Your task is to copy each line of the material that holds the word "Updated".

****

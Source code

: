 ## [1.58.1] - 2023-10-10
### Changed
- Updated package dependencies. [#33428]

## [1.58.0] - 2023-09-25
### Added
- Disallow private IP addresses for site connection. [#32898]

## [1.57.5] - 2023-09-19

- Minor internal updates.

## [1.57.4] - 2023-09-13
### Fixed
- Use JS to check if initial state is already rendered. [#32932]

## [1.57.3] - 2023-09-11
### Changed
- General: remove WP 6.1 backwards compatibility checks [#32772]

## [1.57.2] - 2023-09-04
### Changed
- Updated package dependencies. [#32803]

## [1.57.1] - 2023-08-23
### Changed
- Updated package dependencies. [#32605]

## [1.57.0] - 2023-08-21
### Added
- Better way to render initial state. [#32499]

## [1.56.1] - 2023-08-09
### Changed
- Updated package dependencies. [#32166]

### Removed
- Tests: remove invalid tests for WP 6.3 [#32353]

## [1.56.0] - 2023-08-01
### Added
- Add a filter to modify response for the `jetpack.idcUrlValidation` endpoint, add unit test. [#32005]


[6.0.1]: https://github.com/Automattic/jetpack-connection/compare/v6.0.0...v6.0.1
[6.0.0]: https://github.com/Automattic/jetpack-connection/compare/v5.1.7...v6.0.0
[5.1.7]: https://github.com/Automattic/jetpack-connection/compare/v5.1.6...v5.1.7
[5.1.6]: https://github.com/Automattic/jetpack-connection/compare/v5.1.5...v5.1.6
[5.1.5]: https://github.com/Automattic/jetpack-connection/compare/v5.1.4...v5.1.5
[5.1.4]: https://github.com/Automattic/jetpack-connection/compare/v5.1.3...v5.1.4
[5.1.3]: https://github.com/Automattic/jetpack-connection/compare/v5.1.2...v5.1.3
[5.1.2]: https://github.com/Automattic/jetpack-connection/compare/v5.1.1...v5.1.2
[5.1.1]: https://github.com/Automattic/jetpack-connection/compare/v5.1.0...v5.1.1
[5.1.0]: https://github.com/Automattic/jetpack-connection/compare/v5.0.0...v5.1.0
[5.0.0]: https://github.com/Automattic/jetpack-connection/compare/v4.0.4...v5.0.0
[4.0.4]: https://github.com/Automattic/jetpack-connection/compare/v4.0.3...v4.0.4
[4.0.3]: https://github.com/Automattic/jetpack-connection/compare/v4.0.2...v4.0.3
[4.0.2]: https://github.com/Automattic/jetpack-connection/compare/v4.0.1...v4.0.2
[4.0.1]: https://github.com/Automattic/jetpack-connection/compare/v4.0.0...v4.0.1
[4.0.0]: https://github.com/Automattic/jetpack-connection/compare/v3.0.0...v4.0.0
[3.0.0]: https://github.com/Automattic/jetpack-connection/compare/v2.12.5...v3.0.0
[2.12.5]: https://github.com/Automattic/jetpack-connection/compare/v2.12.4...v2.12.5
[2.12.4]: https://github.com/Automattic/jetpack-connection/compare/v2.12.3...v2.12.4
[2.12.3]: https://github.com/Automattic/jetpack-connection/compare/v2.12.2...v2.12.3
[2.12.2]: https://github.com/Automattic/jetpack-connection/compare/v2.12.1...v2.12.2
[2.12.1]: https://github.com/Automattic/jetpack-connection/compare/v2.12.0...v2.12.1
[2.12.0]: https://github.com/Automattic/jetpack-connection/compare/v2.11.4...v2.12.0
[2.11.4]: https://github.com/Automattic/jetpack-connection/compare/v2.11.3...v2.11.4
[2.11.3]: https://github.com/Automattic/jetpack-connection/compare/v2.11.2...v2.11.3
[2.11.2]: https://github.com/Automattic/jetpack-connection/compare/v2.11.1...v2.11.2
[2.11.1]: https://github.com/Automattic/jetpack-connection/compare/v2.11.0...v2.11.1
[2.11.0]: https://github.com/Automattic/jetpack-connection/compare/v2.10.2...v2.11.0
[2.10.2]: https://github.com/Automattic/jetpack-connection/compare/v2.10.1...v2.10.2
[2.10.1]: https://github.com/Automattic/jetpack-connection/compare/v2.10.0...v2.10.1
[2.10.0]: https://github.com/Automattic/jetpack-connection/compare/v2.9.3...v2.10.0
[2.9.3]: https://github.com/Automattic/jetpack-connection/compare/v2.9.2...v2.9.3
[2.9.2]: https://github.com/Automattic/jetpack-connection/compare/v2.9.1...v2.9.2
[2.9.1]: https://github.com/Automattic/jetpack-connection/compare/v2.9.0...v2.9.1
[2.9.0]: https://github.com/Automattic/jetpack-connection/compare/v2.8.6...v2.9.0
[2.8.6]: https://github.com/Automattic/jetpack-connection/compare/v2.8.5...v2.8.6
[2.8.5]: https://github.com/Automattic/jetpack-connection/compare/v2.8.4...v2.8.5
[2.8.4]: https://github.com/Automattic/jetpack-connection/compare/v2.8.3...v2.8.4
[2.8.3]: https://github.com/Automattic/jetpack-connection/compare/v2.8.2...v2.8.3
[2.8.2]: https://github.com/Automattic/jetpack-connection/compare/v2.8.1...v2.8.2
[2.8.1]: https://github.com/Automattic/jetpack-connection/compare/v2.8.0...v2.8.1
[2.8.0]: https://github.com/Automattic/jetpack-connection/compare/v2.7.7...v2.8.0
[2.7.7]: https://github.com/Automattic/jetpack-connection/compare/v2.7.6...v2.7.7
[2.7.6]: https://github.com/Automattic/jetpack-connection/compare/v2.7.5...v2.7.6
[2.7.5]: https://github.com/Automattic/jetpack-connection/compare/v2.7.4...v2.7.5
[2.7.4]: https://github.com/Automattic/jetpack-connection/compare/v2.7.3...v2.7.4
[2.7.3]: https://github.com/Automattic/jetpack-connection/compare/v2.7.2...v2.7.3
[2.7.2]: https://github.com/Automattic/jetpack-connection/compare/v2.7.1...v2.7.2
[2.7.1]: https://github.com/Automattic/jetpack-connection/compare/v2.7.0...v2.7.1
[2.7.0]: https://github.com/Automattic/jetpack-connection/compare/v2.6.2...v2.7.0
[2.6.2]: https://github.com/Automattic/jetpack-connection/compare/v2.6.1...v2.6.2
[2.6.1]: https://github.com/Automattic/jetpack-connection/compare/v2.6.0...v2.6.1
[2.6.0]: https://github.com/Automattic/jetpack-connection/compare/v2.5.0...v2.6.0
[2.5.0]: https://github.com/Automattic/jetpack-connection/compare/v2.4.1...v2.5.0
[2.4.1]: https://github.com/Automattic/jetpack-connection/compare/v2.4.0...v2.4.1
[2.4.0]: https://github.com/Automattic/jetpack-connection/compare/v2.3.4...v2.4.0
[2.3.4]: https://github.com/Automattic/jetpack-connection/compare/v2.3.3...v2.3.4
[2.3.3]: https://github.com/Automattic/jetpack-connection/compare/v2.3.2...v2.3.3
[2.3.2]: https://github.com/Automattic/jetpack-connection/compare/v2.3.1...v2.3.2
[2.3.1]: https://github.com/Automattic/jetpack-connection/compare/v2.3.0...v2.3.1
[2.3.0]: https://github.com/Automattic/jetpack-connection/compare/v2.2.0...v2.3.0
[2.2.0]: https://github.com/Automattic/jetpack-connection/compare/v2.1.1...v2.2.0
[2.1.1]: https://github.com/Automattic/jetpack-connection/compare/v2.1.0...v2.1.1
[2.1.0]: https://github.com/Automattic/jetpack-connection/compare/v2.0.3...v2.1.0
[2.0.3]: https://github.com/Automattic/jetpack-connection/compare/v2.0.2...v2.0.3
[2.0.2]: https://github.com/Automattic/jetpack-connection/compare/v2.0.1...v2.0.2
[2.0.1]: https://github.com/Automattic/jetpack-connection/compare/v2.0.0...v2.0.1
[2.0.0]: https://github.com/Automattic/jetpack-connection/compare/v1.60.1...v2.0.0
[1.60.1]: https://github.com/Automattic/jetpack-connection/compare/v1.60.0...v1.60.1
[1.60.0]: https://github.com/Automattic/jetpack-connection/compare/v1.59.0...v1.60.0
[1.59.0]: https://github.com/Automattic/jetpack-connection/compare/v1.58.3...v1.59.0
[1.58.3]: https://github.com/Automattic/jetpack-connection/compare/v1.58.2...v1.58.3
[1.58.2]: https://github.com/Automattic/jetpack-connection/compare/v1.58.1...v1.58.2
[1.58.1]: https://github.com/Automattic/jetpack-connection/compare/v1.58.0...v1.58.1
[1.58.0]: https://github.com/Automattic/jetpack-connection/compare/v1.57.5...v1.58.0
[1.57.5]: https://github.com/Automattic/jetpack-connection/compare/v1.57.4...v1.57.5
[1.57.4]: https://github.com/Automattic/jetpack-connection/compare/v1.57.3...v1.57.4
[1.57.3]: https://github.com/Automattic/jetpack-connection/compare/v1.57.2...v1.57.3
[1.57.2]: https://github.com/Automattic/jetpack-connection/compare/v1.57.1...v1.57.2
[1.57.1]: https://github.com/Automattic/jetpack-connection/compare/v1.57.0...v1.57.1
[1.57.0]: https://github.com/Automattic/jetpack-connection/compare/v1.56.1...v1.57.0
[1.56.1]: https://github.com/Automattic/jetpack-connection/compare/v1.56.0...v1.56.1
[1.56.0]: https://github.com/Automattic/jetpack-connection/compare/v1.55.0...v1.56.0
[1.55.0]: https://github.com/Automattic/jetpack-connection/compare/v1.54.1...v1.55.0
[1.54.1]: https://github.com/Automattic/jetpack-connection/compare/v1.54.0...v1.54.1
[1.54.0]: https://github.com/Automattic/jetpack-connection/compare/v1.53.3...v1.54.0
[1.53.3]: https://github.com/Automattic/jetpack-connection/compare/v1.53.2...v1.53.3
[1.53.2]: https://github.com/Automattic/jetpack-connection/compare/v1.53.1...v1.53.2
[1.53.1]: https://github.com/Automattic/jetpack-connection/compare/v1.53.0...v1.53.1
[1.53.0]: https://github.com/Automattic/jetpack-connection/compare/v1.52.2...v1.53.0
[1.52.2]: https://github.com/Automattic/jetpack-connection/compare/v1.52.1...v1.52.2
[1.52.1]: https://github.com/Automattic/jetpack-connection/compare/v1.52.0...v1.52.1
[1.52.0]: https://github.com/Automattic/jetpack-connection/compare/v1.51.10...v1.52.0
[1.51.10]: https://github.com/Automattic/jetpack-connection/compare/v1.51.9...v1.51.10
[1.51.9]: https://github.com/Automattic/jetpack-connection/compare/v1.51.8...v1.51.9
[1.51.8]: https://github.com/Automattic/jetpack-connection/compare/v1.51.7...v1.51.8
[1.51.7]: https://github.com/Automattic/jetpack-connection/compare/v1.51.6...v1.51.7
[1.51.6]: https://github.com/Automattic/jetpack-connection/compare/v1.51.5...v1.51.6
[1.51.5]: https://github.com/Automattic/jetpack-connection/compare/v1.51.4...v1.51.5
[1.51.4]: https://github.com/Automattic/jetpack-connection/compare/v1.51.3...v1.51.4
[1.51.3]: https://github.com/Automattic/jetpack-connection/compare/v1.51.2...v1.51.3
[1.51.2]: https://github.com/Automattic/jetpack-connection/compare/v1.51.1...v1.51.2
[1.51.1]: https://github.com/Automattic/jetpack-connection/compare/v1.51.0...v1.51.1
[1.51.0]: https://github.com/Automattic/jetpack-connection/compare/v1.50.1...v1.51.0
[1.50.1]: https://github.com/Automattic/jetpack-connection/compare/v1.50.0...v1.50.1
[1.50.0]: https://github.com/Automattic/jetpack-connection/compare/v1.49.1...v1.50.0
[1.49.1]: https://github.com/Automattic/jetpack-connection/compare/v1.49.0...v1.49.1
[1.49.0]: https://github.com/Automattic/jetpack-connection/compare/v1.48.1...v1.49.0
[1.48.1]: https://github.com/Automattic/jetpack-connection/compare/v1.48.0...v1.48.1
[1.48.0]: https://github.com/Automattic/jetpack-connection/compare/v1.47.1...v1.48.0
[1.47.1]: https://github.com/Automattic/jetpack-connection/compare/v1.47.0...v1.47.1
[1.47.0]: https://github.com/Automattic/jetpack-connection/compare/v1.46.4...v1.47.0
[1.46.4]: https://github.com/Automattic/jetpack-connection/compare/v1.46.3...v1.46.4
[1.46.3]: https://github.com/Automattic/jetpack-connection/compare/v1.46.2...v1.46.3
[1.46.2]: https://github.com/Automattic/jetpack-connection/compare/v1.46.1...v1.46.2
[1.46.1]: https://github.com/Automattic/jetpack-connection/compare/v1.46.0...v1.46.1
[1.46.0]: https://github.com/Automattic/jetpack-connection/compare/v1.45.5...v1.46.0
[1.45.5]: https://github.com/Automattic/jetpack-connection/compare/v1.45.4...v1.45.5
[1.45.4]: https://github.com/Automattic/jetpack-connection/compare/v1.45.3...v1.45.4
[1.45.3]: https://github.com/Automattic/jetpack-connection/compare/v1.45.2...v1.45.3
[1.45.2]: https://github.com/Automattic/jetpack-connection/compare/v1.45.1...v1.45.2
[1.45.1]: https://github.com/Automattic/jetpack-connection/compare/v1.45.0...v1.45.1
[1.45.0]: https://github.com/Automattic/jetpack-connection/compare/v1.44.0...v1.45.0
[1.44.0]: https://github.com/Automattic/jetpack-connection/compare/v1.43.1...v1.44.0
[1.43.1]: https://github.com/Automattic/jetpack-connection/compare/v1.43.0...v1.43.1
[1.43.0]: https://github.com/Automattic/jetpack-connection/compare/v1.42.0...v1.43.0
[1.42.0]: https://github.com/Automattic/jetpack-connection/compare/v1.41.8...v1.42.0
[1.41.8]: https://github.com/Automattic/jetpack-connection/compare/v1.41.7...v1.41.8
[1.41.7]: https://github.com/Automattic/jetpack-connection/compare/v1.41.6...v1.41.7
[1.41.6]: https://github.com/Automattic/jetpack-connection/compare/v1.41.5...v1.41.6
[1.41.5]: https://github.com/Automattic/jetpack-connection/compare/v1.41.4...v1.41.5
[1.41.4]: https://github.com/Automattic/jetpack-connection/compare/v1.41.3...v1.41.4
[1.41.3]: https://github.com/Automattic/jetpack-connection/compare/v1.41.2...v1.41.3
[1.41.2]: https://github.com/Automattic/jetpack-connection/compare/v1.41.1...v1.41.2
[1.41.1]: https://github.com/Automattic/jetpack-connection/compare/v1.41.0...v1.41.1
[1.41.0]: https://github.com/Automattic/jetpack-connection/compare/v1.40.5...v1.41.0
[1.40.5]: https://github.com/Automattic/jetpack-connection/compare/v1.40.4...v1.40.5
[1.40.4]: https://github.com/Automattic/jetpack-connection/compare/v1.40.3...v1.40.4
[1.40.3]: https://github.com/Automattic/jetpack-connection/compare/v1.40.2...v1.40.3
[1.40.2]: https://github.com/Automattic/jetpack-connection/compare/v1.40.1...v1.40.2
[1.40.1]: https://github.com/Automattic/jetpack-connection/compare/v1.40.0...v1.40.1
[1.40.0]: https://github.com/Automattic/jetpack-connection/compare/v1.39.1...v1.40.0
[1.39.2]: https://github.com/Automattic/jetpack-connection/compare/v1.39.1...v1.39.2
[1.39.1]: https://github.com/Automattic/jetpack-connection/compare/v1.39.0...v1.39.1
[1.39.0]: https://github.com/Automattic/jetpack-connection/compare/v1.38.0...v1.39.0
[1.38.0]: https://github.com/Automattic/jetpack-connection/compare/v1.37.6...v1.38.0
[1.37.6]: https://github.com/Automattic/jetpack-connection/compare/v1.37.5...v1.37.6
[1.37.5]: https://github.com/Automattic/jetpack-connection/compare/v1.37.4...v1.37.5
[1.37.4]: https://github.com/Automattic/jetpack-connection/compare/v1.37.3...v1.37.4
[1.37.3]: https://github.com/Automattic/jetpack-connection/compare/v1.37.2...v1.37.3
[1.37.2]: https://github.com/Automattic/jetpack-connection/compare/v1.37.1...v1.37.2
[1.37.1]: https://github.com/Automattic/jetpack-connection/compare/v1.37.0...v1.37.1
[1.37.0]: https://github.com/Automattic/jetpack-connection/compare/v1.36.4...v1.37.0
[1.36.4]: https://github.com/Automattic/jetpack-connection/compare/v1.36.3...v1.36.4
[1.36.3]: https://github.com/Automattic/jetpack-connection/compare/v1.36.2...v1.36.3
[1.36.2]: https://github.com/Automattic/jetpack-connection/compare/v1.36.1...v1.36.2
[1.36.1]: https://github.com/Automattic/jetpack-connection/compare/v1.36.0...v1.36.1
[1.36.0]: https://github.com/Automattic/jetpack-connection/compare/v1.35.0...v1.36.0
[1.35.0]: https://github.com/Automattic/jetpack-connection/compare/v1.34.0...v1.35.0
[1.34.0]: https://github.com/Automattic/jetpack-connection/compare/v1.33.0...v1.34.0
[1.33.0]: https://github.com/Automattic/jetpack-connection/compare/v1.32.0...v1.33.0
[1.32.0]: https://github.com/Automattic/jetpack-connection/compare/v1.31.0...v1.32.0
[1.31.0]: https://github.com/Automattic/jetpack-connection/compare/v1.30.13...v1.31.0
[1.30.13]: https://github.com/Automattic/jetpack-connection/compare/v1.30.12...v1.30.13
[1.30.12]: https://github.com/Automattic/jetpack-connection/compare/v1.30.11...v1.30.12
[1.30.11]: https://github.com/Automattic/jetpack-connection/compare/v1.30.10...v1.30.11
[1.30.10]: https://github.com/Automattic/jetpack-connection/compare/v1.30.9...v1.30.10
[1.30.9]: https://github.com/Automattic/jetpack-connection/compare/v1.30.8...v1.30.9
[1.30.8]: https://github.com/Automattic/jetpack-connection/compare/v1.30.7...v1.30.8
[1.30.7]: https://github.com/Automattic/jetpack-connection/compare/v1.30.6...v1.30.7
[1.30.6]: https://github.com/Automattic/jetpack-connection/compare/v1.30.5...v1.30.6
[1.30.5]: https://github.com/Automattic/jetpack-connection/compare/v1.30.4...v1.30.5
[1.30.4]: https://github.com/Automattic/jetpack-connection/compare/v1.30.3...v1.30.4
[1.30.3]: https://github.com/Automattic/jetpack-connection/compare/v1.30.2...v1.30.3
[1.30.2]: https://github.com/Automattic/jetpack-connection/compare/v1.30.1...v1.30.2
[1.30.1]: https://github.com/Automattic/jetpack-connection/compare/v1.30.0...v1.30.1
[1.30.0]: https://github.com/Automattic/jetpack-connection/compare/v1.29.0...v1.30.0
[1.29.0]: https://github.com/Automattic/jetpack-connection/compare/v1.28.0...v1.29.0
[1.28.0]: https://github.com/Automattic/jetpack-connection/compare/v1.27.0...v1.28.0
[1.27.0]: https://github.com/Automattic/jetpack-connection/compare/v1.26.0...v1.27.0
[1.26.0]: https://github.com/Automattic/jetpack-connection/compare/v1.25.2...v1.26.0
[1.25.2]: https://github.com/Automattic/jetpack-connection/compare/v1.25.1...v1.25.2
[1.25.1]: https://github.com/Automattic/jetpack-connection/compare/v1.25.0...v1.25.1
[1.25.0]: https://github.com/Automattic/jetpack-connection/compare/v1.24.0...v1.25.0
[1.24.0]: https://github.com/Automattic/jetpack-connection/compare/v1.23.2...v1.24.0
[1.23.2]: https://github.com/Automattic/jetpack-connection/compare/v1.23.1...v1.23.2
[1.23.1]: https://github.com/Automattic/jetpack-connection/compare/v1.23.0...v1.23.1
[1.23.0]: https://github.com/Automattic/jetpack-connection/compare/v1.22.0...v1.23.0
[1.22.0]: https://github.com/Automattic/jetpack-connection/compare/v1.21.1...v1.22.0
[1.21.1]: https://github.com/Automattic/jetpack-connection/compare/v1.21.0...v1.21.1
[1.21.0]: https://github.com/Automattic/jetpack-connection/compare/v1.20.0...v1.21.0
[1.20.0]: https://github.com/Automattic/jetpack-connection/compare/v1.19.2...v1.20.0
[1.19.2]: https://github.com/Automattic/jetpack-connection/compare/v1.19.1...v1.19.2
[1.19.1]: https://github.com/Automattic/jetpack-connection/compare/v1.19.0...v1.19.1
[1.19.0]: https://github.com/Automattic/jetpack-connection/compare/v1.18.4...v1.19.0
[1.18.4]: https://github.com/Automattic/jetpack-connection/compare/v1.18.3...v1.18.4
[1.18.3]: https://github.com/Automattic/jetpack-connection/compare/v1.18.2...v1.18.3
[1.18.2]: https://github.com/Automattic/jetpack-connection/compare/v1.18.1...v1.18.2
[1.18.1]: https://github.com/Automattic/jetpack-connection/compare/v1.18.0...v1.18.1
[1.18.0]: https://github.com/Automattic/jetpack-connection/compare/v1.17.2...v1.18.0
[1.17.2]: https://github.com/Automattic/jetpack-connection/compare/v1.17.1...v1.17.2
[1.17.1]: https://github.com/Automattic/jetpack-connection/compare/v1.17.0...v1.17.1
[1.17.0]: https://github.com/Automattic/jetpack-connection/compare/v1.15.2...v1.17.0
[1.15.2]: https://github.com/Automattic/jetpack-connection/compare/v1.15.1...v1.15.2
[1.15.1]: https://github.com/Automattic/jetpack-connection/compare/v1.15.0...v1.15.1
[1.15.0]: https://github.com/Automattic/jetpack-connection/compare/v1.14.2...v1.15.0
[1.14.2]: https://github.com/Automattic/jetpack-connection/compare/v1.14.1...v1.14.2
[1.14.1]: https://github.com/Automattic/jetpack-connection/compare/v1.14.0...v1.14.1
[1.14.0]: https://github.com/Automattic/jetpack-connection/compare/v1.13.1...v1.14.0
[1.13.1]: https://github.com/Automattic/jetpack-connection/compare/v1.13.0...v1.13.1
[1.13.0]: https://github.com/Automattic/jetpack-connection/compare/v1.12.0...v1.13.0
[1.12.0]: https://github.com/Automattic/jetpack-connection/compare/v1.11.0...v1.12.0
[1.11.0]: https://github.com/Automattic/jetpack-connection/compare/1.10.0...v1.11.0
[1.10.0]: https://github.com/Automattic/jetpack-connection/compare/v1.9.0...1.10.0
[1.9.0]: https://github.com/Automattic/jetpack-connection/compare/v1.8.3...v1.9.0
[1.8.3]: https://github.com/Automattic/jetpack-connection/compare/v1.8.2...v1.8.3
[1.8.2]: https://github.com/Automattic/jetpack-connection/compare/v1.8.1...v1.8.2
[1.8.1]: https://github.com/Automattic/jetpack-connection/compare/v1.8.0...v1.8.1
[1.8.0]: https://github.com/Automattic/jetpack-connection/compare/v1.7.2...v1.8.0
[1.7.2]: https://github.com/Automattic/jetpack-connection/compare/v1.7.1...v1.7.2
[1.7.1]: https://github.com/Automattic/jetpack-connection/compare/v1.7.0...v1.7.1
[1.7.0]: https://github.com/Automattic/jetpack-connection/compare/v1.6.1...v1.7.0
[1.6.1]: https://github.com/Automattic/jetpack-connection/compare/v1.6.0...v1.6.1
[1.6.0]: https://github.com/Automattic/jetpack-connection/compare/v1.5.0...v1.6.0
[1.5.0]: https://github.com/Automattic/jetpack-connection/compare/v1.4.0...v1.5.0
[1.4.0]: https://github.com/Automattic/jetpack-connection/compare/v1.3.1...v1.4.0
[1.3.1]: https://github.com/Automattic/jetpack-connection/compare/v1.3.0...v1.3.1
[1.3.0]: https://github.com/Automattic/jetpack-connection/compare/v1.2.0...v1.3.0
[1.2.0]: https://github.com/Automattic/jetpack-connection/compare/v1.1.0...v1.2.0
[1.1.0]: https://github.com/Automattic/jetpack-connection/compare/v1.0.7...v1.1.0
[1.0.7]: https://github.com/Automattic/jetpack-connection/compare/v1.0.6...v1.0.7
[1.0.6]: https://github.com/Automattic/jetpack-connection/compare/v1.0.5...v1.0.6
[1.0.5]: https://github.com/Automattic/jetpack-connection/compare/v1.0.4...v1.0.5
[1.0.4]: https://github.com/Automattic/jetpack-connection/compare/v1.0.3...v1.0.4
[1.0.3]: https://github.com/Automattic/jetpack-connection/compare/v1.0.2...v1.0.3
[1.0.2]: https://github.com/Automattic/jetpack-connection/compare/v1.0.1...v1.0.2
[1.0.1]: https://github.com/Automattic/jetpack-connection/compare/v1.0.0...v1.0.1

****

→ **Solution below**:
- Updated package dependencies. [#33428]
- Updated package dependencies. [#32803]
- Updated package dependencies. [#32605]
- Updated package dependencies. [#32166]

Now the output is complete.